November 2, 2022 — When Adhi Tayuh Braka joined one of China’s largest fishing fleets in 2018, he planned to catch tuna, knuckle down and save money to get married.
To pass the time, he photographed his co-workers, their equipment and the fish they pulled out of the western Pacific Ocean. Maybe he’d have some pictures to show his girlfriend back home in Indonesia, he thought.
After two years on the Long Xing 801, though, Adhi wasn’t surprised when the foreman confiscated the deckhands’ phones, then scrolled through and erased many of their photos.
“They were hunting shark,” Adhi, 33, told Mongabay. “They deleted the photos because they were afraid they would leak.”
The vessel Adhi worked on belongs to Dalian Ocean Fishing (DOF), a partially state-owned company that has long claimed to be China’s biggest supplier of sashimi-grade tuna to Japan, a top seafood consumer.
But DOF’s boats have also been the nexus of a massive illegal shark finning operation, an investigation by Mongabay has found, based on interviews with dozens of men who worked as deckhands throughout its fleet of some 35 longline vessels.

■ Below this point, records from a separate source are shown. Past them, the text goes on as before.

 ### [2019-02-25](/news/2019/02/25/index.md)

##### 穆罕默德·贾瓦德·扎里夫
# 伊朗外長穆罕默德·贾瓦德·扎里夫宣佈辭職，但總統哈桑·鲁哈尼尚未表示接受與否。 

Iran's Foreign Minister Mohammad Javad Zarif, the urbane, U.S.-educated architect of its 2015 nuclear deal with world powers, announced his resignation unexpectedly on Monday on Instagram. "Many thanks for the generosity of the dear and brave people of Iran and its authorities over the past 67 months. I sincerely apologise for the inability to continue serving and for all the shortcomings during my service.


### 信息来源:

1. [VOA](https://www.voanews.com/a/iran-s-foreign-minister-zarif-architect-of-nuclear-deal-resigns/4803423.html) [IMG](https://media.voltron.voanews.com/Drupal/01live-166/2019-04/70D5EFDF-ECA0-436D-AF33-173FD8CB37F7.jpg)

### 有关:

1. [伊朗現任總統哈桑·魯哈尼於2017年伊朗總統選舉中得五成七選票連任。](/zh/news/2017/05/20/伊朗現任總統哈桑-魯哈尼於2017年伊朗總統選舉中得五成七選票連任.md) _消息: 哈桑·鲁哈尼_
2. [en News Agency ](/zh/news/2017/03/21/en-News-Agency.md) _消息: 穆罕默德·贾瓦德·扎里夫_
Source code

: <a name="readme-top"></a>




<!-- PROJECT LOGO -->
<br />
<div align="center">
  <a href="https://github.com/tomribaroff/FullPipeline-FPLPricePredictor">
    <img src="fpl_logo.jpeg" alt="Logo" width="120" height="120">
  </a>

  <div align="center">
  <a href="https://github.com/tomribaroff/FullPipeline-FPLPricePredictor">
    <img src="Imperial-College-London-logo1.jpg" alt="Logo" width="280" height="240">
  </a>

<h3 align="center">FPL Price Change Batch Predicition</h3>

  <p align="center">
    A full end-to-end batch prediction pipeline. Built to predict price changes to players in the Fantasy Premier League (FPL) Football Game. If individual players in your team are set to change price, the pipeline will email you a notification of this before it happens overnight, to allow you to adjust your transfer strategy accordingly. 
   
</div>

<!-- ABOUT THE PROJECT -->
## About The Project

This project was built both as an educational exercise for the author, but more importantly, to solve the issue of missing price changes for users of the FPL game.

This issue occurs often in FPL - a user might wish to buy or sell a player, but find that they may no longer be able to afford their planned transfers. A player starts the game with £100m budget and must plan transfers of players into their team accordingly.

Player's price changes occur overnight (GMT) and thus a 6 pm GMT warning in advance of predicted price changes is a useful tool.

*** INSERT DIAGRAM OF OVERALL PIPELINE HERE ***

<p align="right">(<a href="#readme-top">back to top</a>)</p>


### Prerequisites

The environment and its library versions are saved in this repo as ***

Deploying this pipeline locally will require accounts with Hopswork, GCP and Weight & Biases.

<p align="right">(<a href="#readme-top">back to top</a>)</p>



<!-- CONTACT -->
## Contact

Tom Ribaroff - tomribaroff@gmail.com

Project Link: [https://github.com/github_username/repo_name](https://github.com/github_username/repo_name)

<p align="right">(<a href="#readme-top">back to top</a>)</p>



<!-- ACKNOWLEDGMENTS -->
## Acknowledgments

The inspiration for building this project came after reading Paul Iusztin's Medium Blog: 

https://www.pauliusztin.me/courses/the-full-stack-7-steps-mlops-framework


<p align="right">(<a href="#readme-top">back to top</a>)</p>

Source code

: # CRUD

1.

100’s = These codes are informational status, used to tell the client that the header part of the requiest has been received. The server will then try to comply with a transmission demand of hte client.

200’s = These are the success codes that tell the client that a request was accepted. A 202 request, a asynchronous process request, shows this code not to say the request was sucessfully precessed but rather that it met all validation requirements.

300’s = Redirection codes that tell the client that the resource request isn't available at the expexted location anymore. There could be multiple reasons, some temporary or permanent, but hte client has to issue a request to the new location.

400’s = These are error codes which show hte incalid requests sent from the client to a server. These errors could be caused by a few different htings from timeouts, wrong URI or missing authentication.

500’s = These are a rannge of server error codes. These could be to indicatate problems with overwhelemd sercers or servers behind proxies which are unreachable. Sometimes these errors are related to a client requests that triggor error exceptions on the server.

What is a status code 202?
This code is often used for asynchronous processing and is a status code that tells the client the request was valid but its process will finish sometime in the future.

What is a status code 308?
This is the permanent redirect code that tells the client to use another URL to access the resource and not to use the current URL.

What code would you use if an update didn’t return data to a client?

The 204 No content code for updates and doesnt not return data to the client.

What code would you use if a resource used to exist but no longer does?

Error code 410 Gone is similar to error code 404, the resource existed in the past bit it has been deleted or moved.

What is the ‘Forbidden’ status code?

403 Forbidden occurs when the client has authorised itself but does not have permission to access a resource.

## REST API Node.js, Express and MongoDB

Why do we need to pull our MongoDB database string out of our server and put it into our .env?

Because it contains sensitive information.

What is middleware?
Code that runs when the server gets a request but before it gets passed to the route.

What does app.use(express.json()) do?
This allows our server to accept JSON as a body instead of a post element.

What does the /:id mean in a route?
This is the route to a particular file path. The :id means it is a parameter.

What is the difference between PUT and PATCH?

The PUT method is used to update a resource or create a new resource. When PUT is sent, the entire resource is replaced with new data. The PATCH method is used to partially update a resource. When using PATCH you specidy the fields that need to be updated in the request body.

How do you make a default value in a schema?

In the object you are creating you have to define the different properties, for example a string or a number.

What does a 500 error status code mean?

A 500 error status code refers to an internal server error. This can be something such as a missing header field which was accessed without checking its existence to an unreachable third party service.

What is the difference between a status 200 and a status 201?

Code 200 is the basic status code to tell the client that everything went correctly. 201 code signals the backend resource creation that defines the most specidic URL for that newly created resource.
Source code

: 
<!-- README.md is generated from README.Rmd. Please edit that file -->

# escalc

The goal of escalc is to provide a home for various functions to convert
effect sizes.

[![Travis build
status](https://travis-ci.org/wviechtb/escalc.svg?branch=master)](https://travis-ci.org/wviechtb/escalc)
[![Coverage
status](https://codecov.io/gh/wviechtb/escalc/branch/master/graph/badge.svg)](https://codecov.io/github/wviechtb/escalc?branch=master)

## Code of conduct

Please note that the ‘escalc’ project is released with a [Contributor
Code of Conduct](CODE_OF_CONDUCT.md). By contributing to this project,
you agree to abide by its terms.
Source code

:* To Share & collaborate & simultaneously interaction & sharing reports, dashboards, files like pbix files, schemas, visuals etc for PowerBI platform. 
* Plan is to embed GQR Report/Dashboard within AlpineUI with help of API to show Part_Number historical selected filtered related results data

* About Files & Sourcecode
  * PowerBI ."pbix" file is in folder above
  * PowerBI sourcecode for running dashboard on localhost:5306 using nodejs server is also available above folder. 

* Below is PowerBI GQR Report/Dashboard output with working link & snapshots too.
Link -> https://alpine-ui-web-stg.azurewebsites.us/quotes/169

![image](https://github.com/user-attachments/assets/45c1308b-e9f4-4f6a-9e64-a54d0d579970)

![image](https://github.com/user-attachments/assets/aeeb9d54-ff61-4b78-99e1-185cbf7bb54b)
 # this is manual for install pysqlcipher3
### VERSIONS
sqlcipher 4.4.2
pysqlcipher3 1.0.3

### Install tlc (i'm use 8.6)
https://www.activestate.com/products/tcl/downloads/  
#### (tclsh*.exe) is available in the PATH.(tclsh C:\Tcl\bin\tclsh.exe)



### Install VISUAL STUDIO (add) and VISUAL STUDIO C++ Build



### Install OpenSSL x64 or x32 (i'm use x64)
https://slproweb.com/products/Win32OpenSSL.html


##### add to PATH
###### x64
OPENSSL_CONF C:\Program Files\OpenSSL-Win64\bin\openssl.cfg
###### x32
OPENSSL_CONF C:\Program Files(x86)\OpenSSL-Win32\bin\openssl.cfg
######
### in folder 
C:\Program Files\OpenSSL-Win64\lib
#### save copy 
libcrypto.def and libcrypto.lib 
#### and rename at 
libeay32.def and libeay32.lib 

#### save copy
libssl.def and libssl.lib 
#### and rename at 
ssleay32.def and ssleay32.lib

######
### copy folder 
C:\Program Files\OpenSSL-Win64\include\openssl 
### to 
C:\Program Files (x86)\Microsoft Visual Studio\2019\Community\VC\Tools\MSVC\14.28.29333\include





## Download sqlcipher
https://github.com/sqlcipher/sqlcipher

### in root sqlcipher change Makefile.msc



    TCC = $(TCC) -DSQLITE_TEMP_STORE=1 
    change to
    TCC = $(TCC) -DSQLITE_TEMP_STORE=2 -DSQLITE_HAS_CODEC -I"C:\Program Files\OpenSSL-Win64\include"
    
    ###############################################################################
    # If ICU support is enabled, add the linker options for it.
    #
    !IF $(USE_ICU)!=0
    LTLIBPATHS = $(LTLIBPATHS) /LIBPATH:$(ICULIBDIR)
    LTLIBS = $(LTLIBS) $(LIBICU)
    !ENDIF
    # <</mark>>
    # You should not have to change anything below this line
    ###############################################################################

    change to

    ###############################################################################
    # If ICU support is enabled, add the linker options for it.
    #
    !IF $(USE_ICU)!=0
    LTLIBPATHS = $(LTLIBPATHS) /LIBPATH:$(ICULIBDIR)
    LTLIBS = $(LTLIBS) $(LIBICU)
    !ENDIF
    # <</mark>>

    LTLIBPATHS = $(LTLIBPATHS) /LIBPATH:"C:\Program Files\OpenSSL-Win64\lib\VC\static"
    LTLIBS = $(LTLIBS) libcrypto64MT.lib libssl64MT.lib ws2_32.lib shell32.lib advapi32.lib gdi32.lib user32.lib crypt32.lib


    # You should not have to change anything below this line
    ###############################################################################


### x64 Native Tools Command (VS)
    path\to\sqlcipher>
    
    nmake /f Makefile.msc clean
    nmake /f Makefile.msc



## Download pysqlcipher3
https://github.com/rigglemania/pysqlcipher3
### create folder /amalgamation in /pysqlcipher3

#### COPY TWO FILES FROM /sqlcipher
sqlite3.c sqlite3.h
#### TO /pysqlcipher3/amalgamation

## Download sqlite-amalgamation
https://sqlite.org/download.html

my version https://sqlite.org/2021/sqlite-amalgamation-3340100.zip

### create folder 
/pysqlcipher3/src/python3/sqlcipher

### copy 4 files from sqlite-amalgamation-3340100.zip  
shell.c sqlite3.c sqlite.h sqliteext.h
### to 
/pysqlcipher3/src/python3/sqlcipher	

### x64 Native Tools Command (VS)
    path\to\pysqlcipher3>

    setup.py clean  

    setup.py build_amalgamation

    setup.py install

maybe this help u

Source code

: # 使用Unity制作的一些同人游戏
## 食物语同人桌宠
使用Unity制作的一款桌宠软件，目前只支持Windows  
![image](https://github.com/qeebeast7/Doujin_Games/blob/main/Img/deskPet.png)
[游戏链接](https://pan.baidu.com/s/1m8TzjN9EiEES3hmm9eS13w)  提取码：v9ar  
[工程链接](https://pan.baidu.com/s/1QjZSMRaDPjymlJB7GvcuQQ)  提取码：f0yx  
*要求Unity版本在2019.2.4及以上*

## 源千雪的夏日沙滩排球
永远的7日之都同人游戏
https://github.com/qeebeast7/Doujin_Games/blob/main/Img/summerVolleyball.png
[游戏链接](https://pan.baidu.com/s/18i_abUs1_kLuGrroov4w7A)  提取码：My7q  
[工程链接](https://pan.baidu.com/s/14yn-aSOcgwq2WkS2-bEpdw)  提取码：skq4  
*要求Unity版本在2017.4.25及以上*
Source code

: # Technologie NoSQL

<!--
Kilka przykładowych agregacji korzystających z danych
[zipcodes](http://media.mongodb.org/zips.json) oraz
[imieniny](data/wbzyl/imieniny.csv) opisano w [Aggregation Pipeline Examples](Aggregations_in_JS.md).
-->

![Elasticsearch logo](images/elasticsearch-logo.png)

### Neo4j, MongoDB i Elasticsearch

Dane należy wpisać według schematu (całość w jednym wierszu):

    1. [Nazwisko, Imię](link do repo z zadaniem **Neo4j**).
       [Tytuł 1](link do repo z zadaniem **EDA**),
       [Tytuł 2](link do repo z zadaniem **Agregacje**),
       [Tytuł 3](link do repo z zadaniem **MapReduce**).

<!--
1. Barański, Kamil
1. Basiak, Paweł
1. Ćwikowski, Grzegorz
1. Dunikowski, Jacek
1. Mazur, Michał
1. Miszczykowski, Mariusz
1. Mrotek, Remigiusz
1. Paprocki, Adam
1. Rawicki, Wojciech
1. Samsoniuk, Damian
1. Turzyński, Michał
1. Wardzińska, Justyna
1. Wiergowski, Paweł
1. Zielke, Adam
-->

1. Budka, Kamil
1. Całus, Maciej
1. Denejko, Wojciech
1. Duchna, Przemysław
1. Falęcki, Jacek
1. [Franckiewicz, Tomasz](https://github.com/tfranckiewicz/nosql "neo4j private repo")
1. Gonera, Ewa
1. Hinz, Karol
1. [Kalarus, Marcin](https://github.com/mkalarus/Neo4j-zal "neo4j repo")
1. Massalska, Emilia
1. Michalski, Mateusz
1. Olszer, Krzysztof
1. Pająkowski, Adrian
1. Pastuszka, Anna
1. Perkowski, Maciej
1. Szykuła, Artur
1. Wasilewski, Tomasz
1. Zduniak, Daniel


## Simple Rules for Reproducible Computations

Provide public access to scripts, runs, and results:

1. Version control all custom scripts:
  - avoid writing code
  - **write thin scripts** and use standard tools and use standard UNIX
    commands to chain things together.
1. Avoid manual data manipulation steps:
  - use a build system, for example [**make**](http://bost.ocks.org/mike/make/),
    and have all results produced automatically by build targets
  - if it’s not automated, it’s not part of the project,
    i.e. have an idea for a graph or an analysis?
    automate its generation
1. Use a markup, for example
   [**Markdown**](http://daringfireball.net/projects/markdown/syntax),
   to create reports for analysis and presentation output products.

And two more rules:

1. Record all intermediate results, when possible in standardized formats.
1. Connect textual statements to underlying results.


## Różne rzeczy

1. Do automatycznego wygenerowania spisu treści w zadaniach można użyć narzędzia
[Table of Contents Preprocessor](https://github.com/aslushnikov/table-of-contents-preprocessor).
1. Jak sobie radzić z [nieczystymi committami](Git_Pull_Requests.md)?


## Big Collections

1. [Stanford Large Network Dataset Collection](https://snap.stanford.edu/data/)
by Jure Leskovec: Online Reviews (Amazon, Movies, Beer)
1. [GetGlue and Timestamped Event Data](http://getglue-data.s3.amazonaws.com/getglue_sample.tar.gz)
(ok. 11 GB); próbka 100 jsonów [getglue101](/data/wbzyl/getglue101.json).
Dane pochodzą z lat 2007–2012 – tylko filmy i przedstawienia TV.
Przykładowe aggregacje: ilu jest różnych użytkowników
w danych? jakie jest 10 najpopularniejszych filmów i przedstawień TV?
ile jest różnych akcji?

Longliners practice a commercial fishing technique in which thousands of baited hooks are dragged through the sea to capture tuna and other fish. But DOF’s boats used banned gear to deliberately catch tens if not hundreds of thousands of sharks each year, including protected species such as the critically endangered oceanic whitetip shark (Carcharhinus longimanus).